By Thomas Whitfield
Broadly speaking, our society places more value on individuals who are entirely on one side of the gender spectrum or the other, and even more so if you’re on the masculine side.
Research has shown an association between gay men who highly value strict gender roles and internalized homophobia. As LGBTQ kids, we were told that the things we like or want to do are “wrong.” We’re praised for acting in ways that meet gender norms and degraded for things that don’t. When we’re told to hate parts of ourselves as children, we grow up to hate them in ourselves and others.
On the spectrum, I think I’m closer to the masculine side. Writing this, though, I wonder if it’s because that’s who I really am, or if the parts of me that aren’t have just been shunned away?
First by society, then by myself.
I identify as nonbinary, but to the world I look like a feminine gay guy. Men only want to fuck or fetishize me and won’t be in a relationship with me. The gay male world has an obsession with masculinity and muscles while it shames femininity and slenderness. I feel stigmatized, and the odds are against me for me to truly be loved as myself. I fear I may have to change who I am in order for me to be wanted. I have to butch up. – Gay, nonbinary, 25
I could go on for hours discussing this with you, but I’m going to bottom line it. 1. Change who you are and cross your fingers. But I can’t imagine pretending to be someone you’re not is ever going to lead to a satisfying relationship, and it may only make you hate yourself. 2. Love yourself more; treat yourself like a precious object, because you are one. How we treat ourselves tells the world how to treat us. There is no guarantee I can give you that you (or anyone else) will ever be in a “successful” relationship, but I can guarantee that loving yourself more will only lead to more happiness. 3. If someone is fetishizing you and you don’t like it, stop fucking them.

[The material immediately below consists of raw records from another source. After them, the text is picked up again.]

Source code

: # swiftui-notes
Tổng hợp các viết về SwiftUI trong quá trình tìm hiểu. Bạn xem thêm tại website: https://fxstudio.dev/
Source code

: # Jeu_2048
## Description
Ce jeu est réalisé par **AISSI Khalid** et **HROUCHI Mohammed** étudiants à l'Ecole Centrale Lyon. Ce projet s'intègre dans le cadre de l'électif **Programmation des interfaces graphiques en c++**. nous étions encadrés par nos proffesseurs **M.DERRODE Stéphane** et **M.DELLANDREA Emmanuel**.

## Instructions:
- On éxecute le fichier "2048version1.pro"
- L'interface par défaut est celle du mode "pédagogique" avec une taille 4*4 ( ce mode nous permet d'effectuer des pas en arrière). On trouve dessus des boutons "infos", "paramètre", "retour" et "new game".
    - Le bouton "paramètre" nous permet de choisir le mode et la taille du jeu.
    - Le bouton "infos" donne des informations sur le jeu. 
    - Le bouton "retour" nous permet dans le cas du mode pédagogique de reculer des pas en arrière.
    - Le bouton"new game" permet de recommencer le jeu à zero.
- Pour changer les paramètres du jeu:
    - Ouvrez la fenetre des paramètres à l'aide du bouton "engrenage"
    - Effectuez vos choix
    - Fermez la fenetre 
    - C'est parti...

Every time I see a guy walking around in heels, I get sick to my stomach. I feel like an asshole even writing it, but IDK. Some of my friends agree with me, so maybe it’s not terrible for thinking. It’s like, man up—it gives gays a bad name. – Gay, Male, 32
Some people reading this agree with you, and others want me to tear you apart. I often notice when male-presenting people are wearing heels, and if I’m being honest, in the past it has bugged me a bit. Then one day I realized that it was upsetting to me because I didn’t feel free enough to be whoever I wanted. This didn’t mean I wanted to wear heels; it meant I was jealous of their fearlessness, something I didn’t have. Take a moment and reflect on why it’s so upsetting to you. What do you think it would say about you if you were to wear heels? Maybe you’re just mad because you know you don’t have the guts to wear them even if you wanted to.